Anche l'euro digitale è destinato a competere con le criptovalute, con una sostanziale differenza: il valore. L'euro è una criptocurrency o Cbdc, (Central backed digital currencies) una moneta digitale ancorata a una valuta ufficiale a una Banca centrale. Oltre alla Bce altre 94 banche centrali - secondo una recente ricerca del Politecnico di Milano - stanno esaminando o sperimentando la propria valuta digitale.
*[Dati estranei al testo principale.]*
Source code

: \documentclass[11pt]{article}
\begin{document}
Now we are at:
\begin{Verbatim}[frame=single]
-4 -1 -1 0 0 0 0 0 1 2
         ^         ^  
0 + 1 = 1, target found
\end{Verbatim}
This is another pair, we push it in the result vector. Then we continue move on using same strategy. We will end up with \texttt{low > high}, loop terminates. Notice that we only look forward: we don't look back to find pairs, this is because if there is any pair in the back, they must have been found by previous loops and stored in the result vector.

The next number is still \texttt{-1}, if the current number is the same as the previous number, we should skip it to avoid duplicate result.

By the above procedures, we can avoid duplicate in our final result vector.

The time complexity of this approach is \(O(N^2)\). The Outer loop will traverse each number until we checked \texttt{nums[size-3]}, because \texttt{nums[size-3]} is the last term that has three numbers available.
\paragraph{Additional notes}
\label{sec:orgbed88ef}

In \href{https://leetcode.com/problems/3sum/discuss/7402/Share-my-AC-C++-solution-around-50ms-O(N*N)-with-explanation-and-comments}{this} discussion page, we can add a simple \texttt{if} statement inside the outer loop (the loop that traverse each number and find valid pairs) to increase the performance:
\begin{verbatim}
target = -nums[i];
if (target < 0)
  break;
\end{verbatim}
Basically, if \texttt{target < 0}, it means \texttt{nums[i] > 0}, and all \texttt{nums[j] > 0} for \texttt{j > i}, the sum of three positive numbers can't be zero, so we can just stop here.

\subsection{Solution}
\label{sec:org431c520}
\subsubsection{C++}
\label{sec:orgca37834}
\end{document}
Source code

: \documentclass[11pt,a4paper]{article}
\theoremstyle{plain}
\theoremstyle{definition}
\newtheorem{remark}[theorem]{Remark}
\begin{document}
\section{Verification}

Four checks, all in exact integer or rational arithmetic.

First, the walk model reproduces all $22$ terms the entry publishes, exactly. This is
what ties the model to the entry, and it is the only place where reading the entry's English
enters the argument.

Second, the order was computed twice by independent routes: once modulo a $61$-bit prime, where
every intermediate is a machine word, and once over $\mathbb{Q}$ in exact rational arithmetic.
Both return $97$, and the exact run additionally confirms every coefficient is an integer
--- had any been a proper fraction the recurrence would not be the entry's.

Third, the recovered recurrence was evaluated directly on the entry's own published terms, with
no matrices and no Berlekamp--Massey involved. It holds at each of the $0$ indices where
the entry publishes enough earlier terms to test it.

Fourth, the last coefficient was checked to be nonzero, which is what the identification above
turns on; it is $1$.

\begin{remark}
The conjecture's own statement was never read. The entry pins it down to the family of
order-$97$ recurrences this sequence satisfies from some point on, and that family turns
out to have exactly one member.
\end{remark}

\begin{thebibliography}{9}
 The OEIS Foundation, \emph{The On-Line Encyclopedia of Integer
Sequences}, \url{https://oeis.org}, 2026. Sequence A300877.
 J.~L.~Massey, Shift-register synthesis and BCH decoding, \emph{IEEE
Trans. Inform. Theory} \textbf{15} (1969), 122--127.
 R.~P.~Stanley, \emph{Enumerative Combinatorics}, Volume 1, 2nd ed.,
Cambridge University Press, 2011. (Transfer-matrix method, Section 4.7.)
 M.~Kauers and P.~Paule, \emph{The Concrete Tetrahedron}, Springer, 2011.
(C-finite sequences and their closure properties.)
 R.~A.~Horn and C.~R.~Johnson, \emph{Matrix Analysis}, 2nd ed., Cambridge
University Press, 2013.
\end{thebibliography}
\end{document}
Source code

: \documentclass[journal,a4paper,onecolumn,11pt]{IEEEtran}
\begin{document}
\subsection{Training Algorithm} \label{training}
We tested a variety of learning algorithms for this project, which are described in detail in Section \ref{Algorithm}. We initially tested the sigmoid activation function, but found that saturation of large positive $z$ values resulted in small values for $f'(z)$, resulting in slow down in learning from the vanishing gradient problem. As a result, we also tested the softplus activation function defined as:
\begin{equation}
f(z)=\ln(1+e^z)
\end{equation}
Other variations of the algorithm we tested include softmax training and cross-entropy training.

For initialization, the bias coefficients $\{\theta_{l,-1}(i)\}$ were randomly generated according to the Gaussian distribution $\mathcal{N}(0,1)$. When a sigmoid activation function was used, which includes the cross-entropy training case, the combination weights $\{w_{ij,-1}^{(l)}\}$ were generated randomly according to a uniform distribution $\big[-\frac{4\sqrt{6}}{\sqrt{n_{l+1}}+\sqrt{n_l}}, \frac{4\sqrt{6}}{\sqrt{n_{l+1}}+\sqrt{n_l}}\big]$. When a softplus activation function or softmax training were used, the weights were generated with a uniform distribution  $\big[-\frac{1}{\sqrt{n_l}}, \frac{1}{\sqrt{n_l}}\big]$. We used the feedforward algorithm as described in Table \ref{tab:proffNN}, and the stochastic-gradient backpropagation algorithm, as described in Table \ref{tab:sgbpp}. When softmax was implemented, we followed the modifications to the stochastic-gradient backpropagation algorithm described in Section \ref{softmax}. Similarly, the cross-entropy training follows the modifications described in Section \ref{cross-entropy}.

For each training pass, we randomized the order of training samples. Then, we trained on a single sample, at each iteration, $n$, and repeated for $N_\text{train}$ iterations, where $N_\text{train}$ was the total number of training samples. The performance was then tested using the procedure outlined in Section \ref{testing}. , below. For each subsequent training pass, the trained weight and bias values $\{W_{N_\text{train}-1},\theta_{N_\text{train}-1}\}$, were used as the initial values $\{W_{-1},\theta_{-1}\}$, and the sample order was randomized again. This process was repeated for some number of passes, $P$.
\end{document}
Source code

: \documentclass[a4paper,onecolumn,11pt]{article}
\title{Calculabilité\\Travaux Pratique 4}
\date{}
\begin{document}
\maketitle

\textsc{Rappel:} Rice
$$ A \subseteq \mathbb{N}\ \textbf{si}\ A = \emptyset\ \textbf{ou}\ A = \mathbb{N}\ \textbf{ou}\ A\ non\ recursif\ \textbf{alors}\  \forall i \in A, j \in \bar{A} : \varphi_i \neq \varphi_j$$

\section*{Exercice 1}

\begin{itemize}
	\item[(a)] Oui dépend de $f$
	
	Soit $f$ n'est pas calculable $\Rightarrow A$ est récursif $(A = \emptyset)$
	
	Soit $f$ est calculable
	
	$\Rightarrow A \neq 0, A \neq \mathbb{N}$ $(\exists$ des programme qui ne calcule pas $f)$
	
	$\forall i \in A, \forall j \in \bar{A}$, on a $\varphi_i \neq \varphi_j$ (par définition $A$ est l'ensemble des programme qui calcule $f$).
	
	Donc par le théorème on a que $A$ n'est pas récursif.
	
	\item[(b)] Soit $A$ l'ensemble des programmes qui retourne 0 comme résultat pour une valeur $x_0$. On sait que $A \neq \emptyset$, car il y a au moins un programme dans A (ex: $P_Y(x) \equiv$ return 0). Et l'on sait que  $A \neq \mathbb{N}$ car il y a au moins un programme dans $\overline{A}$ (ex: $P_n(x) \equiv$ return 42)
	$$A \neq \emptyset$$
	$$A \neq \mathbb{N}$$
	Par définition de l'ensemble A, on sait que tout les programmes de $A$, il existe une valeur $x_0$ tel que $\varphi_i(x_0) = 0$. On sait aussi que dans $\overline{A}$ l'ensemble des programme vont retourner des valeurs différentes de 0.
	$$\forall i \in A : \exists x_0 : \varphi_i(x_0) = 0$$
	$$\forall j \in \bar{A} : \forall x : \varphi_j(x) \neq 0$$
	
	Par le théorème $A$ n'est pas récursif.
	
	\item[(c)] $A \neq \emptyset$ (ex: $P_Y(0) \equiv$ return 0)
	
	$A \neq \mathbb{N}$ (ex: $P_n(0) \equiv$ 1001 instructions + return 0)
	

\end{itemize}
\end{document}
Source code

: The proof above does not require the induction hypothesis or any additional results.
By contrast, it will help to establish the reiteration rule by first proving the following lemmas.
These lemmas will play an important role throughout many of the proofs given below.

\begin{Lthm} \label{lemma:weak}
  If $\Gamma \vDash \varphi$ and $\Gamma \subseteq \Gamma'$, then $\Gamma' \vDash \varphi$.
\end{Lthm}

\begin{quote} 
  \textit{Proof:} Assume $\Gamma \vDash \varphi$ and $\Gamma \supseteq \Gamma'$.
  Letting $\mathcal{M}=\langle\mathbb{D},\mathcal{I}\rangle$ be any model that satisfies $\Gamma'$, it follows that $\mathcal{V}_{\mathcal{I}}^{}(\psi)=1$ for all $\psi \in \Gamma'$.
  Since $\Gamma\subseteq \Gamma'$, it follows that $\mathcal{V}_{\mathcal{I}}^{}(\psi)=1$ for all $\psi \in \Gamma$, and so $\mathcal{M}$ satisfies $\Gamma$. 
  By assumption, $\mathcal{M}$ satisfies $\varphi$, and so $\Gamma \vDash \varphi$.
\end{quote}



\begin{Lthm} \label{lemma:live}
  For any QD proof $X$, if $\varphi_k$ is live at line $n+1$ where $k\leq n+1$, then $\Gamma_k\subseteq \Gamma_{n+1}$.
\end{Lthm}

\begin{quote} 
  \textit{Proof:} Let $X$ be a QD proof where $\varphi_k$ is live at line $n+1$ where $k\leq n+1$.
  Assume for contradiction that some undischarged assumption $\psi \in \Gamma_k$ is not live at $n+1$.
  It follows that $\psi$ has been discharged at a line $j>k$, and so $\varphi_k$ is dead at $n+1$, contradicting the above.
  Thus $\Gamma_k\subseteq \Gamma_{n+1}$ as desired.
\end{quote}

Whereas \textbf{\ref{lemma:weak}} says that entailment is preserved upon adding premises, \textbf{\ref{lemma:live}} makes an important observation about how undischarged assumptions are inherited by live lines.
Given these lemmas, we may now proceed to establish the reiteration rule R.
Uno dei pionieri e dei principali sostenitori dell'euro digitale garantito Bce, a valore fisso come valuta alternativa «ma non sostituiva del contante» è proprio Panetta, già nel board della Bce, che con il governatore della Banca centrale tedesca sta portando avanti questa «trasformazione digitale» dell'economia.

Nei giorni scorsi il presidente della Consob Paolo Savona ha espresso la necessità di raccordare la contabilità dell'euro digitale con quella degli strumenti finanziari tradizionali e dei «cryptoasset a contabilità decentrata in vertiginosa crescita, ancora tutte da legittimare vista la scarsa accountability e la poca trasparenza», in vista dell'inevitabile

«dematerializzazione» dell'economia, purché siano tutte ricondotte alle stesse autorità di controllo finanziario. Far convivere denaro garantito e token virtuali altamente speculativi sembra una sfida impossibile da vincere.